Of all the lines in the records below, copy only those that contain the string "request".

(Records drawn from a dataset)
════════

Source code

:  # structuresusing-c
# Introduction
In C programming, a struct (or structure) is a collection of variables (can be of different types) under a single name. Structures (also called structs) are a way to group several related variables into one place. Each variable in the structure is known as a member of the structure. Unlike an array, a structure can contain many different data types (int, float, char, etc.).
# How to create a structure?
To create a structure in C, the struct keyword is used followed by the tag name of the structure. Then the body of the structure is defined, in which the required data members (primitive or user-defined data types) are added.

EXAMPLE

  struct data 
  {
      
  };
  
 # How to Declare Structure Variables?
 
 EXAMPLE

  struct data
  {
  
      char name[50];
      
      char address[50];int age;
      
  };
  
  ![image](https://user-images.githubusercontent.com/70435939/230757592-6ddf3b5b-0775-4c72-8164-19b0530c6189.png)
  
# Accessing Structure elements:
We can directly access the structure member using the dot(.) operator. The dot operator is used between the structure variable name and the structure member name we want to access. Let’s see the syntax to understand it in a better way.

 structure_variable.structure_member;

════════

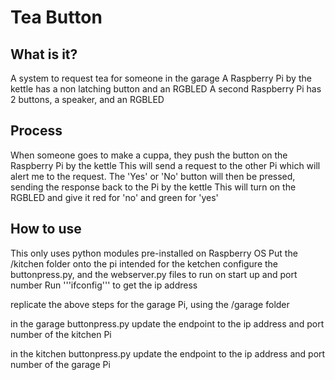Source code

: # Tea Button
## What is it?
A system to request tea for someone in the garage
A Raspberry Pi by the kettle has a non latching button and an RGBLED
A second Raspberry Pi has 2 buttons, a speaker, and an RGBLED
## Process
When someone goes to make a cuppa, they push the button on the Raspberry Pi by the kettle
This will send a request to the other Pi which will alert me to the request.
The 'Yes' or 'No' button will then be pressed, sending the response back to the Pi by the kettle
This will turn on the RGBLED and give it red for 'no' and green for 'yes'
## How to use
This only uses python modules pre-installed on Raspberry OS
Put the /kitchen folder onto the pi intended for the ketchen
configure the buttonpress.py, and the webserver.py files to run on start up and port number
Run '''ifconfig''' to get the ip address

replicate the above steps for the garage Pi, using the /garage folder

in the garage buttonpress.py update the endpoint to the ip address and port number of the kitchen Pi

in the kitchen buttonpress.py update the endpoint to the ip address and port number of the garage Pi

════════

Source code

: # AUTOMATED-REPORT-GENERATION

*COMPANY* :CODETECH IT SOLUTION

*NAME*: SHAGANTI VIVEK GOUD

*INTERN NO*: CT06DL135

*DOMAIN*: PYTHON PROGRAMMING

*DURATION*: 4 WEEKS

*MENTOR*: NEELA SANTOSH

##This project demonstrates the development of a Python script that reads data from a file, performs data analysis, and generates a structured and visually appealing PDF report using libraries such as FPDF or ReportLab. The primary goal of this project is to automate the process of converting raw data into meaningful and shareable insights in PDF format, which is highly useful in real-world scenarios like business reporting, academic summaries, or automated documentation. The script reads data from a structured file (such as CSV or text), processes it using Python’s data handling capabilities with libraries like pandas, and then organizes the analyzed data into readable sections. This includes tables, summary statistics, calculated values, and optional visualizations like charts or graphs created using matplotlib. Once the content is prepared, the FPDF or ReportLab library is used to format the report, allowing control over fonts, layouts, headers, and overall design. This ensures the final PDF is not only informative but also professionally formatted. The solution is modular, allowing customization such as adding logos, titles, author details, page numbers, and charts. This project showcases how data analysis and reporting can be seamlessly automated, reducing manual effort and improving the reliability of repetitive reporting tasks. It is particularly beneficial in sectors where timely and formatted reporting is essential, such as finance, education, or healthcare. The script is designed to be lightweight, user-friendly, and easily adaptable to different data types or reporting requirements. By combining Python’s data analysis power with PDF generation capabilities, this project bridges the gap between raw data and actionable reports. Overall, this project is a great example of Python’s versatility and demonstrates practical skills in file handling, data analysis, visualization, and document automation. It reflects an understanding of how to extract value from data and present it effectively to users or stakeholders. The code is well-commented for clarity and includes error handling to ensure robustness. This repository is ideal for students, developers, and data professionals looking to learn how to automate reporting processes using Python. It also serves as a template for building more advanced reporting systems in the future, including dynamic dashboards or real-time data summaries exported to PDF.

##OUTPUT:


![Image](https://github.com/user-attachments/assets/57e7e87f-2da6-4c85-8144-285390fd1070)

════════

> _TASK ANSWER_:
A system to request tea for someone in the garage
This will send a request to the other Pi which will alert me to the request.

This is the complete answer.